## EXERCISE INSTRUCTIONS:
Give back exactly the lines of the data below, starting with the line that has "ದ್ರೋಣನ ಸೇನೆಯನ್ನೂ, ಭೋಜನ" and going on through the line that has "07096021a ಸ ಸಂಪ್ರಹಾರಸ್ತುಮುಲಸ್ತಸ್ಯ".

________________________________________

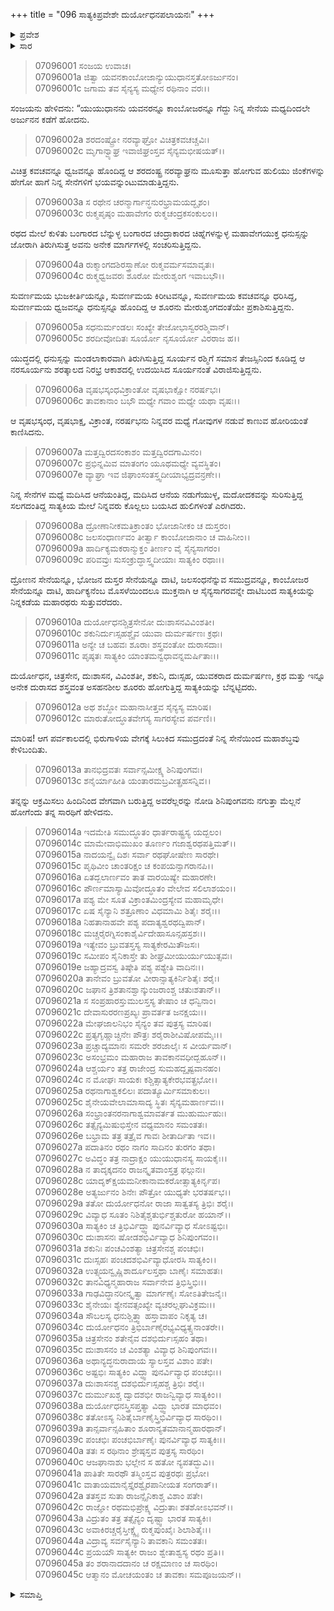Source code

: +++
title = "096 ಸಾತ್ಯಕಿಪ್ರವೇಶೇ ದುರ್ಯೋಧನಪಲಾಯನಃ"
+++

<details><summary>ಪ್ರವೇಶ</summary>


।।   ಓಂ ಓಂ ನಮೋ ನಾರಾಯಣಾಯ।।   ಶ್ರೀ ವೇದವ್ಯಾಸಾಯ ನಮಃ ।।

ಶ್ರೀ ಕೃಷ್ಣದ್ವೈಪಾಯನ ವೇದವ್ಯಾಸ ವಿರಚಿತ  

**ಶ್ರೀ ಮಹಾಭಾರತ**

**ದ್ರೋಣ ಪರ್ವ**

**ಜಯದ್ರಥವಧ ಪರ್ವ**

**ಅಧ್ಯಾಯ 96**

</details>

<details><summary>ಸಾರ</summary>

ಸಾತ್ಯಕಿಯು ದುರ್ಯೋಧನನನ್ನು ಪಲಾಯನಗೊಳಿಸಿದುದು (1-45).


</details>



> 07096001 ಸಂಜಯ ಉವಾಚ।   
07096001a ಜಿತ್ವಾ ಯವನಕಾಂಬೋಜಾನ್ಯುಯುಧಾನಸ್ತತೋಽರ್ಜುನಂ।   
07096001c ಜಗಾಮ ತವ ಸೈನ್ಯಸ್ಯ ಮಧ್ಯೇನ ರಥಿನಾಂ ವರಃ।।

ಸಂಜಯನು ಹೇಳಿದನು: “ಯುಯುಧಾನನು ಯವನರನ್ನೂ ಕಾಂಬೋಜರನ್ನೂ ಗೆದ್ದು ನಿನ್ನ ಸೇನೆಯ ಮಧ್ಯದಿಂದಲೇ ಅರ್ಜುನನ ಕಡೆಗೆ ಹೋದನು.

> 07096002a ಶರದಂಷ್ಟ್ರೋ ನರವ್ಯಾಘ್ರೋ ವಿಚಿತ್ರಕವಚಚ್ಚವಿಃ।   
07096002c ಮೃಗಾನ್ವ್ಯಾಘ್ರ ಇವಾಜಿಘ್ರಂಸ್ತವ ಸೈನ್ಯಮಭೀಷಯತ್।।

ವಿಚಿತ್ರ ಕವಚವನ್ನೂ ಧ್ವಜವನ್ನೂ ಹೊಂದಿದ್ದ ಆ ಶರದಂಷ್ಟ್ರ ನರವ್ಯಾಘ್ರನು ಮೂಸುತ್ತಾ ಹೋಗುವ ಹುಲಿಯು ಜಿಂಕೆಗಳನ್ನು ಹೇಗೋ ಹಾಗೆ ನಿನ್ನ ಸೇನೆಗಳಿಗೆ ಭಯವನ್ನುಂಟುಮಾಡುತ್ತಿದ್ದನು.

> 07096003a ಸ ರಥೇನ ಚರನ್ಮಾರ್ಗಾನ್ಧನುರಭ್ರಾಮಯದ್ಭೃಶಂ।   
07096003c ರುಕ್ಮಪೃಷ್ಠಂ ಮಹಾವೇಗಂ ರುಕ್ಮಚಂದ್ರಕಸಂಕುಲಂ।।

ರಥದ ಮೇಲೆ ಕುಳಿತು ಬಂಗಾರದ ಬೆನ್ನುಳ್ಳ ಬಂಗಾರದ ಚಂದ್ರಾಕಾರದ ಚಿಹ್ನೆಗಳನ್ನುಳ್ಳ ಮಹಾವೇಗಯುಕ್ತ ಧನುಸ್ಸನ್ನು ಜೋರಾಗಿ ತಿರುಗಿಸುತ್ತ ಅವನು ಅನೇಕ ಮಾರ್ಗಗಳಲ್ಲಿ ಸಂಚರಿಸುತ್ತಿದ್ದನು.

> 07096004a ರುಕ್ಮಾಂಗದಶಿರಸ್ತ್ರಾಣೋ ರುಕ್ಮವರ್ಮಸಮಾವೃತಃ।   
07096004c ರುಕ್ಮಧ್ವಜವರಃ ಶೂರೋ ಮೇರುಶೃಂಗ ಇವಾಬಭೌ।।

ಸುವರ್ಣಮಯ ಭುಜಕೀರ್ತಿಯನ್ನೂ, ಸುವರ್ಣಮಯ ಕಿರೀಟವನ್ನೂ, ಸುವರ್ಣಮಯ ಕವಚವನ್ನೂ ಧರಿಸಿದ್ದ, ಸುವರ್ಣಮಯ ಧ್ವಜವನ್ನೂ ಧನುಸ್ಸನ್ನೂ ಹೊಂದಿದ್ದ ಆ ಶೂರನು ಮೇರುಶೃಂಗದಂತೆಯೇ ಪ್ರಕಾಶಿಸುತ್ತಿದ್ದನು.

> 07096005a ಸಧನುರ್ಮಂಡಲಃ ಸಂಖ್ಯೇ ತೇಜೋಭಾಸ್ವರರಶ್ಮಿವಾನ್।   
07096005c ಶರದೀವೋದಿತಃ ಸೂರ್ಯೋ ನೃಸೂರ್ಯೋ ವಿರರಾಜ ಹ।।

ಯುದ್ಧದಲ್ಲಿ ಧನುಸ್ಸನ್ನು ಮಂಡಲಾಕಾರವಾಗಿ ತಿರುಗಿಸುತ್ತಿದ್ದ ಸೂರ್ಯನ ರಶ್ಮಿಗೆ ಸಮಾನ ತೇಜಸ್ಸಿನಿಂದ ಕೂಡಿದ್ದ ಆ ನರಸೂರ್ಯನು ಶರತ್ಕಾಲದ ನಿರಭ್ರ ಆಕಾಶದಲ್ಲಿ ಉದಯಿಸಿದ ಸೂರ್ಯನಂತೆ ವಿರಾಜಿಸುತ್ತಿದ್ದನು.

> 07096006a ವೃಷಭಸ್ಕಂಧವಿಕ್ರಾಂತೋ ವೃಷಭಾಕ್ಷೋ ನರರ್ಷಭಃ।   
07096006c ತಾವಕಾನಾಂ ಬಭೌ ಮಧ್ಯೇ ಗವಾಂ ಮಧ್ಯೇ ಯಥಾ ವೃಷಃ।।

ಆ ವೃಷಭಸ್ಕಂಧ, ವೃಷಭಾಕ್ಷ, ವಿಕ್ರಾಂತ, ನರರ್ಷಭನು ನಿನ್ನವರ ಮಧ್ಯೆ ಗೋವುಗಳ ನಡುವೆ ಕಾಣುವ ಹೋರಿಯಂತೆ ಕಾಣಿಸಿದನು.

> 07096007a ಮತ್ತದ್ವಿರದಸಂಕಾಶಂ ಮತ್ತದ್ವಿರದಗಾಮಿನಂ।   
07096007c ಪ್ರಭಿನ್ನಮಿವ ಮಾತಂಗಂ ಯೂಥಮಧ್ಯೇ ವ್ಯವಸ್ಥಿತಂ।   
07096007e ವ್ಯಾಘ್ರಾ ಇವ ಜಿಘಾಂಸಂತಸ್ತ್ವದೀಯಾಭ್ಯದ್ರವನ್ರಣೇ।।

ನಿನ್ನ ಸೇನೆಗಳ ಮಧ್ಯೆ ಮದಿಸಿದ ಆನೆಯಂತಿದ್ದ, ಮದಿಸಿದ ಆನೆಯ ನಡುಗೆಯುಳ್ಳ, ಮದೋದಕವನ್ನು ಸುರಿಸುತ್ತಿದ್ದ ಸಲಗದಂತಿದ್ದ ಸಾತ್ಯಕಿಯ ಮೇಲೆ ನಿನ್ನವರು ಕೊಲ್ಲಲು ಬಯಸಿದ ಹುಲಿಗಳಂತೆ ಎರಗಿದರು.

> 07096008a ದ್ರೋಣಾನೀಕಮತಿಕ್ರಾಂತಂ ಭೋಜಾನೀಕಂ ಚ ದುಸ್ತರಂ।   
07096008c ಜಲಸಂಧಾರ್ಣವಂ ತೀರ್ತ್ವಾ ಕಾಂಬೋಜಾನಾಂ ಚ ವಾಹಿನೀಂ।।   
07096009a ಹಾರ್ದಿಕ್ಯಮಕರಾನ್ಮುಕ್ತಂ ತೀರ್ಣಂ ವೈ ಸೈನ್ಯಸಾಗರಂ।   
07096009c ಪರಿವವ್ರುಃ ಸುಸಂಕ್ರುದ್ಧಾಸ್ತ್ವದೀಯಾಃ ಸಾತ್ಯಕಿಂ ರಥಾಃ।।

ದ್ರೋಣನ ಸೇನೆಯನ್ನೂ, ಭೋಜನ ದುಸ್ತರ ಸೇನೆಯನ್ನೂ ದಾಟಿ, ಜಲಸಂಧನೆನ್ನುವ ಸಮುದ್ರವನ್ನೂ, ಕಾಂಬೋಜರ ಸೇನೆಯನ್ನೂ ದಾಟಿ, ಹಾರ್ದಿಕ್ಯನೆಂಬ ಮೊಸಳೆಯಿಂದಲೂ ಮುಕ್ತನಾಗಿ ಆ ಸೈನ್ಯಸಾಗರವನ್ನೇ ದಾಟಿಬಂದ ಸಾತ್ಯಕಿಯನ್ನು ನಿನ್ನಕಡೆಯ ಮಹಾರಥರು ಸುತ್ತುವರೆದರು.

> 07096010a ದುರ್ಯೋಧನಶ್ಚಿತ್ರಸೇನೋ ದುಃಶಾಸನವಿವಿಂಶತೀ।   
07096010c ಶಕುನಿರ್ದುಃಸ್ಸಹಶ್ಚೈವ ಯುವಾ ದುರ್ಮರ್ಷಣಃ ಕ್ರಥಃ।   
07096011a ಅನ್ಯೇ ಚ ಬಹವಃ ಶೂರಾಃ ಶಸ್ತ್ರವಂತೋ ದುರಾಸದಾಃ।   
07096011c ಪೃಷ್ಠತಃ ಸಾತ್ಯಕಿಂ ಯಾಂತಮನ್ವಧಾವನ್ನಮರ್ಷಿತಾಃ।।

ದುರ್ಯೋಧನ, ಚಿತ್ರಸೇನ, ದುಃಶಾಸನ, ವಿವಿಂಶತೀ, ಶಕುನಿ, ದುಃಸ್ಸಹ, ಯುವಕರಾದ ದುರ್ಮರ್ಷಣ, ಕ್ರಥ ಮತ್ತು ಇನ್ನೂ ಅನೇಕ ದುರಾಸದ ಶಸ್ತ್ರವಂತ ಅಸಹನಶೀಲ ಶೂರರು ಹೋಗುತ್ತಿದ್ದ ಸಾತ್ಯಕಿಯನ್ನು ಬೆನ್ನಟ್ಟಿದರು.

> 07096012a ಅಥ ಶಬ್ದೋ ಮಹಾನಾಸೀತ್ತವ ಸೈನ್ಯಸ್ಯ ಮಾರಿಷ।   
07096012c ಮಾರುತೋದ್ಧೂತವೇಗಸ್ಯ ಸಾಗರಸ್ಯೇವ ಪರ್ವಣಿ।।

ಮಾರಿಷ! ಆಗ ಪರ್ವಕಾಲದಲ್ಲಿ ಭಿರುಗಾಳಿಯ ವೇಗಕ್ಕೆ ಸಿಲುಕಿದ ಸಮುದ್ರದಂತೆ ನಿನ್ನ ಸೇನೆಯಿಂದ ಮಹಾಶಬ್ಧವು ಕೇಳಿಬಂದಿತು.

> 07096013a ತಾನಭಿದ್ರವತಃ ಸರ್ವಾನ್ಸಮೀಕ್ಷ್ಯ ಶಿನಿಪುಂಗವಃ।   
07096013c ಶನೈರ್ಯಾಹೀತಿ ಯಂತಾರಮಬ್ರವೀತ್ಪ್ರಹಸನ್ನಿವ।।

ತನ್ನನ್ನು ಆಕ್ರಮಿಸಲು ಹಿಂದಿನಿಂದ ವೇಗವಾಗಿ ಬರುತ್ತಿದ್ದ ಅವರೆಲ್ಲರನ್ನು ನೋಡಿ ಶಿನಿಪುಂಗವನು ನಗುತ್ತಾ ಮೆಲ್ಲನೆ ಹೋಗೆಂದು ತನ್ನ ಸಾರಥಿಗೆ ಹೇಳಿದನು.

> 07096014a ಇದಮೇತಿ ಸಮುದ್ಧೂತಂ ಧಾರ್ತರಾಷ್ಟ್ರಸ್ಯ ಯದ್ಬಲಂ।   
07096014c ಮಾಮೇವಾಭಿಮುಖಂ ತೂರ್ಣಂ ಗಜಾಶ್ವರಥಪತ್ತಿಮತ್।।   
07096015a ನಾದಯನ್ವೈ ದಿಶಃ ಸರ್ವಾ ರಥಘೋಷೇಣ ಸಾರಥೇ।   
07096015c ಪೃಥಿವೀಂ ಚಾಂತರಿಕ್ಷಂ ಚ ಕಂಪಯನ್ಸಾಗರಾನಪಿ।।   
07096016a ಏತದ್ಬಲಾರ್ಣವಂ ತಾತ ವಾರಯಿಷ್ಯೇ ಮಹಾರಣೇ।   
07096016c ಪೌರ್ಣಮಾಸ್ಯಾಮಿವೋದ್ಧೂತಂ ವೇಲೇವ ಸಲಿಲಾಶಯಂ।।   
07096017a ಪಶ್ಯ ಮೇ ಸೂತ ವಿಕ್ರಾಂತಮಿಂದ್ರಸ್ಯೇವ ಮಹಾಮೃಧೇ।   
07096017c ಏಷ ಸೈನ್ಯಾನಿ ಶತ್ರೂಣಾಂ ವಿಧಮಾಮಿ ಶಿತೈಃ ಶರೈಃ।।   
07096018a ನಿಹತಾನಾಹವೇ ಪಶ್ಯ ಪದಾತ್ಯಶ್ವರಥದ್ವಿಪಾನ್।   
07096018c ಮಚ್ಚರೈರಗ್ನಿಸಂಕಾಶೈರ್ವಿದೇಹಾಸೂನ್ಸಹಸ್ರಶಃ।।   
07096019a ಇತ್ಯೇವಂ ಬ್ರುವತಸ್ತಸ್ಯ ಸಾತ್ಯಕೇರಮಿತೌಜಸಃ।   
07096019c ಸಮೀಪಂ ಸೈನಿಕಾಸ್ತೇ ತು ಶೀಘ್ರಮೀಯುರ್ಯುಯುತ್ಸವಃ।   
07096019e ಜಹ್ಯಾದ್ರವಸ್ವ ತಿಷ್ಠೇತಿ ಪಶ್ಯ ಪಶ್ಯೇತಿ ವಾದಿನಃ।।   
07096020a ತಾನೇವಂ ಬ್ರುವತೋ ವೀರಾನ್ಸಾತ್ಯಕಿರ್ನಿಶಿತೈಃ ಶರೈಃ।   
07096020c ಜಘಾನ ತ್ರಿಶತಾನಶ್ವಾನ್ಕುಂಜರಾಂಶ್ಚ ಚತುಃಶತಾನ್।।   
07096021a ಸ ಸಂಪ್ರಹಾರಸ್ತುಮುಲಸ್ತಸ್ಯ ತೇಷಾಂ ಚ ಧನ್ವಿನಾಂ।   
07096021c ದೇವಾಸುರರಣಪ್ರಖ್ಯಃ ಪ್ರಾವರ್ತತ ಜನಕ್ಷಯಃ।।   
07096022a ಮೇಘಜಾಲನಿಭಂ ಸೈನ್ಯಂ ತವ ಪುತ್ರಸ್ಯ ಮಾರಿಷ।   
07096022c ಪ್ರತ್ಯಗೃಹ್ಣಾಚ್ಚಿನೇಃ ಪೌತ್ರಃ ಶರೈರಾಶೀವಿಷೋಪಮೈಃ।।   
07096023a ಪ್ರಚ್ಚಾದ್ಯಮಾನಃ ಸಮರೇ ಶರಜಾಲೈಃ ಸ ವೀರ್ಯವಾನ್।   
07096023c ಅಸಂಭ್ರಮಂ ಮಹಾರಾಜ ತಾವಕಾನವಧೀದ್ಬಹೂನ್।।   
07096024a ಆಶ್ಚರ್ಯಂ ತತ್ರ ರಾಜೇಂದ್ರ ಸುಮಹದ್ದೃಷ್ಟವಾನಹಂ।   
07096024c ನ ಮೋಘಃ ಸಾಯಕಃ ಕಶ್ಚಿತ್ಸಾತ್ಯಕೇರಭವತ್ಪ್ರಭೋ।।   
07096025a ರಥನಾಗಾಶ್ವಕಲಿಲಃ ಪದಾತ್ಯೂರ್ಮಿಸಮಾಕುಲಃ।   
07096025c ಶೈನೇಯವೇಲಾಮಾಸಾದ್ಯ ಸ್ಥಿತಃ ಸೈನ್ಯಮಹಾರ್ಣವಃ।।   
07096026a ಸಂಭ್ರಾಂತನರನಾಗಾಶ್ವಮಾವರ್ತತ ಮುಹುರ್ಮುಹುಃ।   
07096026c ತತ್ಸೈನ್ಯಮಿಷುಭಿಸ್ತೇನ ವಧ್ಯಮಾನಂ ಸಮಂತತಃ।  
07096026e ಬಭ್ರಾಮ ತತ್ರ ತತ್ರೈವ ಗಾವಃ ಶೀತಾರ್ದಿತಾ ಇವ।।   
07096027a ಪದಾತಿನಂ ರಥಂ ನಾಗಂ ಸಾದಿನಂ ತುರಗಂ ತಥಾ।   
07096027c ಅವಿದ್ಧಂ ತತ್ರ ನಾದ್ರಾಕ್ಷಂ ಯುಯುಧಾನಸ್ಯ ಸಾಯಕೈಃ।।   
07096028a ನ ತಾದೃಕ್ಕದನಂ ರಾಜನ್ಕೃತವಾಂಸ್ತತ್ರ ಫಲ್ಗುನಃ।  
07096028c ಯಾದೃಕ್ಕ್ಷಯಮನೀಕಾನಾಮಕರೋತ್ಸಾತ್ಯಕಿರ್ನೃಪ।   
07096028e ಅತ್ಯರ್ಜುನಂ ಶಿನೇಃ ಪೌತ್ರೋ ಯುಧ್ಯತೇ ಭರತರ್ಷಭ।।   
07096029a ತತೋ ದುರ್ಯೋಧನೋ ರಾಜಾ ಸಾತ್ವತಸ್ಯ ತ್ರಿಭಿಃ ಶರೈಃ।   
07096029c ವಿವ್ಯಾಧ ಸೂತಂ ನಿಶಿತೈಶ್ಚತುರ್ಭಿಶ್ಚತುರೋ ಹಯಾನ್।।   
07096030a ಸಾತ್ಯಕಿಂ ಚ ತ್ರಿಭಿರ್ವಿದ್ಧ್ವಾ ಪುನರ್ವಿವ್ಯಾಧ ಸೋಽಷ್ಟಭಿಃ।   
07096030c ದುಃಶಾಸನಃ ಷೋಡಶಭಿರ್ವಿವ್ಯಾಧ ಶಿನಿಪುಂಗವಂ।।   
07096031a ಶಕುನಿಃ ಪಂಚವಿಂಶತ್ಯಾ ಚಿತ್ರಸೇನಶ್ಚ ಪಂಚಭಿಃ।   
07096031c ದುಃಸ್ಸಹಃ ಪಂಚದಶಭಿರ್ವಿವ್ಯಾಧೋರಸಿ ಸಾತ್ಯಕಿಂ।।   
07096032a ಉತ್ಸ್ಮಯನ್ವೃಷ್ಣಿಶಾರ್ದೂಲಸ್ತಥಾ ಬಾಣೈಃ ಸಮಾಹತಃ।   
07096032c ತಾನವಿಧ್ಯನ್ಮಹಾರಾಜ ಸರ್ವಾನೇವ ತ್ರಿಭಿಸ್ತ್ರಿಭಿಃ।।   
07096033a ಗಾಢವಿದ್ಧಾನರೀನ್ಕೃತ್ವಾ ಮಾರ್ಗಣೈಃ ಸೋಽತಿತೇಜನೈಃ।   
07096033c ಶೈನೇಯಃ ಶ್ಯೇನವತ್ಸಂಖ್ಯೇ ವ್ಯಚರಲ್ಲಘುವಿಕ್ರಮಃ।।   
07096034a ಸೌಬಲಸ್ಯ ಧನುಶ್ಚಿತ್ತ್ವಾ ಹಸ್ತಾವಾಪಂ ನಿಕೃತ್ಯ ಚ।   
07096034c ದುರ್ಯೋಧನಂ ತ್ರಿಭಿರ್ಬಾಣೈರಭ್ಯವಿಧ್ಯತ್ಸ್ತನಾಂತರೇ।।   
07096035a ಚಿತ್ರಸೇನಂ ಶತೇನೈವ ದಶಭಿರ್ದುಃಸ್ಸಹಂ ತಥಾ।   
07096035c ದುಃಶಾಸನಂ ಚ ವಿಂಶತ್ಯಾ ವಿವ್ಯಾಧ ಶಿನಿಪುಂಗವಃ।।   
07096036a ಅಥಾನ್ಯದ್ಧನುರಾದಾಯ ಸ್ಯಾಲಸ್ತವ ವಿಶಾಂ ಪತೇ।   
07096036c ಅಷ್ಟಭಿಃ ಸಾತ್ಯಕಿಂ ವಿದ್ಧ್ವಾ ಪುನರ್ವಿವ್ಯಾಧ ಪಂಚಭಿಃ।।   
07096037a ದುಃಶಾಸನಶ್ಚ ದಶಭಿರ್ದುಃಸ್ಸಹಶ್ಚ ತ್ರಿಭಿಃ ಶರೈಃ।   
07096037c ದುರ್ಮುಖಶ್ಚ ದ್ವಾದಶಭೀ ರಾಜನ್ವಿವ್ಯಾಧ ಸಾತ್ಯಕಿಂ।।   
07096038a ದುರ್ಯೋಧನಸ್ತ್ರಿಸಪ್ತತ್ಯಾ ವಿದ್ಧ್ವಾ ಭಾರತ ಮಾಧವಂ।   
07096038c ತತೋಽಸ್ಯ ನಿಶಿತೈರ್ಬಾಣೈಸ್ತ್ರಿಭಿರ್ವಿವ್ಯಾಧ ಸಾರಥಿಂ।।   
07096039a ತಾನ್ಸರ್ವಾನ್ಸಹಿತಾಂ ಶೂರಾನ್ಯತಮಾನಾನ್ಮಹಾರಥಾನ್।   
07096039c ಪಂಚಭಿಃ ಪಂಚಭಿರ್ಬಾಣೈಃ ಪುನರ್ವಿವ್ಯಾಧ ಸಾತ್ಯಕಿಃ।।   
07096040a ತತಃ ಸ ರಥಿನಾಂ ಶ್ರೇಷ್ಠಸ್ತವ ಪುತ್ರಸ್ಯ ಸಾರಥಿಂ।   
07096040c ಆಜಘಾನಾಶು ಭಲ್ಲೇನ ಸ ಹತೋ ನ್ಯಪತದ್ಭುವಿ।।   
07096041a ಪಾತಿತೇ ಸಾರಥೌ ತಸ್ಮಿಂಸ್ತವ ಪುತ್ರರಥಃ ಪ್ರಭೋ।   
07096041c ವಾತಾಯಮಾನೈಸ್ತೈರಶ್ವೈರಪಾನೀಯತ ಸಂಗರಾತ್।।   
07096042a ತತಸ್ತವ ಸುತಾ ರಾಜನ್ಸೈನಿಕಾಶ್ಚ ವಿಶಾಂ ಪತೇ।   
07096042c ರಾಜ್ಞೋ ರಥಮಭಿಪ್ರೇಕ್ಷ್ಯ ವಿದ್ರುತಾಃ ಶತಶೋಽಭವನ್।।   
07096043a ವಿದ್ರುತಂ ತತ್ರ ತತ್ಸೈನ್ಯಂ ದೃಷ್ಟ್ವಾ ಭಾರತ ಸಾತ್ಯಕಿಃ।   
07096043c ಅವಾಕಿರಚ್ಚರೈಸ್ತೀಕ್ಷ್ಣೈ ರುಕ್ಮಪುಂಖೈಃ ಶಿಲಾಶಿತೈಃ।।   
07096044a ವಿದ್ರಾವ್ಯ ಸರ್ವಸೈನ್ಯಾನಿ ತಾವಕಾನಿ ಸಮಂತತಃ।   
07096044c ಪ್ರಯಯೌ ಸಾತ್ಯಕೀ ರಾಜಂ ಶ್ವೇತಾಶ್ವಸ್ಯ ರಥಂ ಪ್ರತಿ।।   
07096045a ತಂ ಶರಾನಾದದಾನಂ ಚ ರಕ್ಷಮಾಣಂ ಚ ಸಾರಥಿಂ।   
07096045c ಆತ್ಮಾನಂ ಮೋಚಯಂತಂ ಚ ತಾವಕಾಃ ಸಮಪೂಜಯನ್।।




<details><summary>ಸಮಾಪ್ತಿ</summary>


ಇತಿ ಶ್ರೀ ಮಹಾಭಾರತೇ ದ್ರೋಣ ಪರ್ವಣಿ ಜಯದ್ರಥವಧ ಪರ್ವಣಿ ಸಾತ್ಯಕಿಪ್ರವೇಶೇ ದುರ್ಯೋಧನಪಲಾಯನೇ ಷಷ್ಠನವತಿತಮೋಽಧ್ಯಾಯಃ।।  
ಇದು ಶ್ರೀ ಮಹಾಭಾರತದಲ್ಲಿ ದ್ರೋಣ ಪರ್ವದಲ್ಲಿ ಜಯದ್ರಥವಧ ಪರ್ವದಲ್ಲಿ ಸಾತ್ಯಕಿಪ್ರವೇಶೇ ದುರ್ಯೋಧನಪಲಾಯನ ಎನ್ನುವ ತೊಂಭತ್ತಾರನೇ ಅಧ್ಯಾಯವು.


</details>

________________________________________

## SOLVED PROBLEM:
ದ್ರೋಣನ ಸೇನೆಯನ್ನೂ, ಭೋಜನ ದುಸ್ತರ ಸೇನೆಯನ್ನೂ ದಾಟಿ, ಜಲಸಂಧನೆನ್ನುವ ಸಮುದ್ರವನ್ನೂ, ಕಾಂಬೋಜರ ಸೇನೆಯನ್ನೂ ದಾಟಿ, ಹಾರ್ದಿಕ್ಯನೆಂಬ ಮೊಸಳೆಯಿಂದಲೂ ಮುಕ್ತನಾಗಿ ಆ ಸೈನ್ಯಸಾಗರವನ್ನೇ ದಾಟಿಬಂದ ಸಾತ್ಯಕಿಯನ್ನು ನಿನ್ನಕಡೆಯ ಮಹಾರಥರು ಸುತ್ತುವರೆದರು.

> 07096010a ದುರ್ಯೋಧನಶ್ಚಿತ್ರಸೇನೋ ದುಃಶಾಸನವಿವಿಂಶತೀ।   
07096010c ಶಕುನಿರ್ದುಃಸ್ಸಹಶ್ಚೈವ ಯುವಾ ದುರ್ಮರ್ಷಣಃ ಕ್ರಥಃ।   
07096011a ಅನ್ಯೇ ಚ ಬಹವಃ ಶೂರಾಃ ಶಸ್ತ್ರವಂತೋ ದುರಾಸದಾಃ।   
07096011c ಪೃಷ್ಠತಃ ಸಾತ್ಯಕಿಂ ಯಾಂತಮನ್ವಧಾವನ್ನಮರ್ಷಿತಾಃ।।

ದುರ್ಯೋಧನ, ಚಿತ್ರಸೇನ, ದುಃಶಾಸನ, ವಿವಿಂಶತೀ, ಶಕುನಿ, ದುಃಸ್ಸಹ, ಯುವಕರಾದ ದುರ್ಮರ್ಷಣ, ಕ್ರಥ ಮತ್ತು ಇನ್ನೂ ಅನೇಕ ದುರಾಸದ ಶಸ್ತ್ರವಂತ ಅಸಹನಶೀಲ ಶೂರರು ಹೋಗುತ್ತಿದ್ದ ಸಾತ್ಯಕಿಯನ್ನು ಬೆನ್ನಟ್ಟಿದರು.

> 07096012a ಅಥ ಶಬ್ದೋ ಮಹಾನಾಸೀತ್ತವ ಸೈನ್ಯಸ್ಯ ಮಾರಿಷ।   
07096012c ಮಾರುತೋದ್ಧೂತವೇಗಸ್ಯ ಸಾಗರಸ್ಯೇವ ಪರ್ವಣಿ।।

ಮಾರಿಷ! ಆಗ ಪರ್ವಕಾಲದಲ್ಲಿ ಭಿರುಗಾಳಿಯ ವೇಗಕ್ಕೆ ಸಿಲುಕಿದ ಸಮುದ್ರದಂತೆ ನಿನ್ನ ಸೇನೆಯಿಂದ ಮಹಾಶಬ್ಧವು ಕೇಳಿಬಂದಿತು.

> 07096013a ತಾನಭಿದ್ರವತಃ ಸರ್ವಾನ್ಸಮೀಕ್ಷ್ಯ ಶಿನಿಪುಂಗವಃ।   
07096013c ಶನೈರ್ಯಾಹೀತಿ ಯಂತಾರಮಬ್ರವೀತ್ಪ್ರಹಸನ್ನಿವ।।

ತನ್ನನ್ನು ಆಕ್ರಮಿಸಲು ಹಿಂದಿನಿಂದ ವೇಗವಾಗಿ ಬರುತ್ತಿದ್ದ ಅವರೆಲ್ಲರನ್ನು ನೋಡಿ ಶಿನಿಪುಂಗವನು ನಗುತ್ತಾ ಮೆಲ್ಲನೆ ಹೋಗೆಂದು ತನ್ನ ಸಾರಥಿಗೆ ಹೇಳಿದನು.

> 07096014a ಇದಮೇತಿ ಸಮುದ್ಧೂತಂ ಧಾರ್ತರಾಷ್ಟ್ರಸ್ಯ ಯದ್ಬಲಂ।   
07096014c ಮಾಮೇವಾಭಿಮುಖಂ ತೂರ್ಣಂ ಗಜಾಶ್ವರಥಪತ್ತಿಮತ್।।   
07096015a ನಾದಯನ್ವೈ ದಿಶಃ ಸರ್ವಾ ರಥಘೋಷೇಣ ಸಾರಥೇ।   
07096015c ಪೃಥಿವೀಂ ಚಾಂತರಿಕ್ಷಂ ಚ ಕಂಪಯನ್ಸಾಗರಾನಪಿ।।   
07096016a ಏತದ್ಬಲಾರ್ಣವಂ ತಾತ ವಾರಯಿಷ್ಯೇ ಮಹಾರಣೇ।   
07096016c ಪೌರ್ಣಮಾಸ್ಯಾಮಿವೋದ್ಧೂತಂ ವೇಲೇವ ಸಲಿಲಾಶಯಂ।।   
07096017a ಪಶ್ಯ ಮೇ ಸೂತ ವಿಕ್ರಾಂತಮಿಂದ್ರಸ್ಯೇವ ಮಹಾಮೃಧೇ।   
07096017c ಏಷ ಸೈನ್ಯಾನಿ ಶತ್ರೂಣಾಂ ವಿಧಮಾಮಿ ಶಿತೈಃ ಶರೈಃ।।   
07096018a ನಿಹತಾನಾಹವೇ ಪಶ್ಯ ಪದಾತ್ಯಶ್ವರಥದ್ವಿಪಾನ್।   
07096018c ಮಚ್ಚರೈರಗ್ನಿಸಂಕಾಶೈರ್ವಿದೇಹಾಸೂನ್ಸಹಸ್ರಶಃ।।   
07096019a ಇತ್ಯೇವಂ ಬ್ರುವತಸ್ತಸ್ಯ ಸಾತ್ಯಕೇರಮಿತೌಜಸಃ।   
07096019c ಸಮೀಪಂ ಸೈನಿಕಾಸ್ತೇ ತು ಶೀಘ್ರಮೀಯುರ್ಯುಯುತ್ಸವಃ।   
07096019e ಜಹ್ಯಾದ್ರವಸ್ವ ತಿಷ್ಠೇತಿ ಪಶ್ಯ ಪಶ್ಯೇತಿ ವಾದಿನಃ।।   
07096020a ತಾನೇವಂ ಬ್ರುವತೋ ವೀರಾನ್ಸಾತ್ಯಕಿರ್ನಿಶಿತೈಃ ಶರೈಃ।   
07096020c ಜಘಾನ ತ್ರಿಶತಾನಶ್ವಾನ್ಕುಂಜರಾಂಶ್ಚ ಚತುಃಶತಾನ್।।   
07096021a ಸ ಸಂಪ್ರಹಾರಸ್ತುಮುಲಸ್ತಸ್ಯ ತೇಷಾಂ ಚ ಧನ್ವಿನಾಂ।   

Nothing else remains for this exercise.